The Chancellor’s Budget announcement on 26th November has been met with mixed reaction among DIY investors, according to new research from Charles Stanley, part of Raymond James Wealth Management (RJWM).
Notable characteristics of the fiscal event were that of higher income tax burdens and a ‘pick and mix’ of smaller, technical revenue raisers that aimed to fill the fresh hole in the nation’s finances. Frozen tax bands also did much of the heavy lifting for the Treasury, amounting to higher taxes for everyone subject to income tax.
When thinking about how concerned investors are about specific measures announced, 71% said they were concerned about the increase in basic and higher rates of tax on property, dividends, and savings. The same number (71%) said they were concerned about the cut to the cash ISA allowance from £20,000 to £12,000.
This is followed by concerns that income tax thresholds will be frozen until 2031 (66%), and rules to salary sacrifice changing in 2029 (65%).
Concerns over announcements made in the November Budget:
| Concerned | Not concerned | |
| Cash ISA allowance cut to £12k from April 2027 (excluding those aged 65 and over) | 71% | 27% |
| Increased basic and higher rates of tax on property / dividends/ savings | 71% | 27% |
| Income tax thresholds frozen | 66% | 31% |
| Salary sacrifice changing in 2029 | 65% | 31% |
| National Insurance thresholds frozen | 58% | 38% |
| 3p per mile tax on electric vehicles | 55% | 41% |
| Abolishment of voluntary national insurance contributions to people living abroad | 50% | 42% |
| Gambling tax changes including general betting duty | 44% | 52% |
| Mansion tax on homes over £2m in 2028 | 43% | 53% |
Rob Morgan, Chief Investment Analyst at Charles Stanley, comments:
“No one was expecting a quiet Budget and so it proved. Chancellor Rachel Reeves wielded the famous red box with a sizable gap to close to meet her fiscal target amid criticism that her measures last year had made life difficult for businesses and constrained all-important economic growth.
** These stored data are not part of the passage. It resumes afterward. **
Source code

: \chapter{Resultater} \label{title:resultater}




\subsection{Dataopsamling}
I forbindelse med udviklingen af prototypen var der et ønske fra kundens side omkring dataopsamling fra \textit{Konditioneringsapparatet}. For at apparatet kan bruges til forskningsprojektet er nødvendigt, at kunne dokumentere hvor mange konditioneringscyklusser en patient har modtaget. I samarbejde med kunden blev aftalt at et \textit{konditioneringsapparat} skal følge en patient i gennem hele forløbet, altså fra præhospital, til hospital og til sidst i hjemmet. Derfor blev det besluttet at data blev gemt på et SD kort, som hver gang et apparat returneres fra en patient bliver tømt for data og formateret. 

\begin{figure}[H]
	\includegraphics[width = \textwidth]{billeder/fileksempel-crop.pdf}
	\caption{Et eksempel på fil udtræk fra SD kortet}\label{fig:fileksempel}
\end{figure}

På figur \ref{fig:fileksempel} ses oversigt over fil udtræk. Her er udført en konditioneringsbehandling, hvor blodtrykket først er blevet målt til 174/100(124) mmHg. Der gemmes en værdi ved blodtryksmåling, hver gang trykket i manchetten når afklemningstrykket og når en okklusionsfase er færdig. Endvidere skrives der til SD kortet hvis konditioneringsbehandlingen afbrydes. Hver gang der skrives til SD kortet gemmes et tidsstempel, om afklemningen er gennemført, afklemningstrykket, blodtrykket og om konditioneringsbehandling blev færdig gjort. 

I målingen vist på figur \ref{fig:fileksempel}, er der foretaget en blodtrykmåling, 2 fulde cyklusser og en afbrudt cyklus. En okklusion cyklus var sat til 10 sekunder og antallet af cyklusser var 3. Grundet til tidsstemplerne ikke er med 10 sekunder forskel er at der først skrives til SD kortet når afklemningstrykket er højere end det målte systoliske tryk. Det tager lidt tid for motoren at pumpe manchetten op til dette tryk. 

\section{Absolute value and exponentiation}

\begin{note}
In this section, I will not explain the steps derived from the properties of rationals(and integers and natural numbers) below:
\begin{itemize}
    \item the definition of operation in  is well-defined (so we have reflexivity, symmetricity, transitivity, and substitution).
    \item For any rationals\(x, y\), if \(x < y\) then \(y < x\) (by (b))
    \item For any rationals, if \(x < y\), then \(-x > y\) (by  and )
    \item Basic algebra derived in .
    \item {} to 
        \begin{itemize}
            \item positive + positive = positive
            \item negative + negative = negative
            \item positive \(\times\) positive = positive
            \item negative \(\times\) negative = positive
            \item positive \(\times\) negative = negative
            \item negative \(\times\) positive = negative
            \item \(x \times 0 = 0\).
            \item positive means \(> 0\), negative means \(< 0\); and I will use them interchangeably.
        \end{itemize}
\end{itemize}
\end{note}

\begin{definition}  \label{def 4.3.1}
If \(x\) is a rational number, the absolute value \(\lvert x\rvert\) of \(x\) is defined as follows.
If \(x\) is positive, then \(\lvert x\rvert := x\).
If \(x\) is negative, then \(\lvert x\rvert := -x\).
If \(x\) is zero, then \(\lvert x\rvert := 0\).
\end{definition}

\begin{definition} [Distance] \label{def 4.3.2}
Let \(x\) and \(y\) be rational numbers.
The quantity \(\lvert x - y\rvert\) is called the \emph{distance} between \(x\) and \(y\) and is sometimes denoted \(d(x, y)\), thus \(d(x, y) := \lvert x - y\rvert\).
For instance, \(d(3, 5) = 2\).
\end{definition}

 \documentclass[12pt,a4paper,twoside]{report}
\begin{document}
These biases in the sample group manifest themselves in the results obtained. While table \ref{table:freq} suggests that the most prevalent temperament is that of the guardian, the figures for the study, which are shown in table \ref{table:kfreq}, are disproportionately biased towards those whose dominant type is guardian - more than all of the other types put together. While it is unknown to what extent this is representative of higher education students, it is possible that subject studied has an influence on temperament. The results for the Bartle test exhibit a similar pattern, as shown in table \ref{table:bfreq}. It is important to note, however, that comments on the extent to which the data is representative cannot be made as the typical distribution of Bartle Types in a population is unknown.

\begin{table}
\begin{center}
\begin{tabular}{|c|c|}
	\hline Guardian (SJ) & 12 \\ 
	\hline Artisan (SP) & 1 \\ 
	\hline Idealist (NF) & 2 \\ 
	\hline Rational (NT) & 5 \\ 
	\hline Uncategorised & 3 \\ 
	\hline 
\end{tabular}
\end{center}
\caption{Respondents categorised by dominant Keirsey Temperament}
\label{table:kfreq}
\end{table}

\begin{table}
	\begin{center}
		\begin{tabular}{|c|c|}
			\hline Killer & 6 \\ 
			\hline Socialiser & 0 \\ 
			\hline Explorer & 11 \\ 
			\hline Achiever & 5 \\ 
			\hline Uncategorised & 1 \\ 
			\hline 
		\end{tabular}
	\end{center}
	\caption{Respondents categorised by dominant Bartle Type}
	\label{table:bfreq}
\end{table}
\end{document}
“This year, the chancellor’s objective was to calibrate raising tax revenue without impinging economic growth or stoking inflation. While there was a little more pressure applied to businesses with an increase in pay for younger workers, it was moderate to high earners and wealthy individuals who were most in the firing line this time. Notably though, while significant changes have been made in some areas, such as ISA allowances or salary sacrifice, investors have time to prepare for these. Speaking to a financial adviser can help in understanding what these mean for individuals and their finances to keep them in the best position possible.”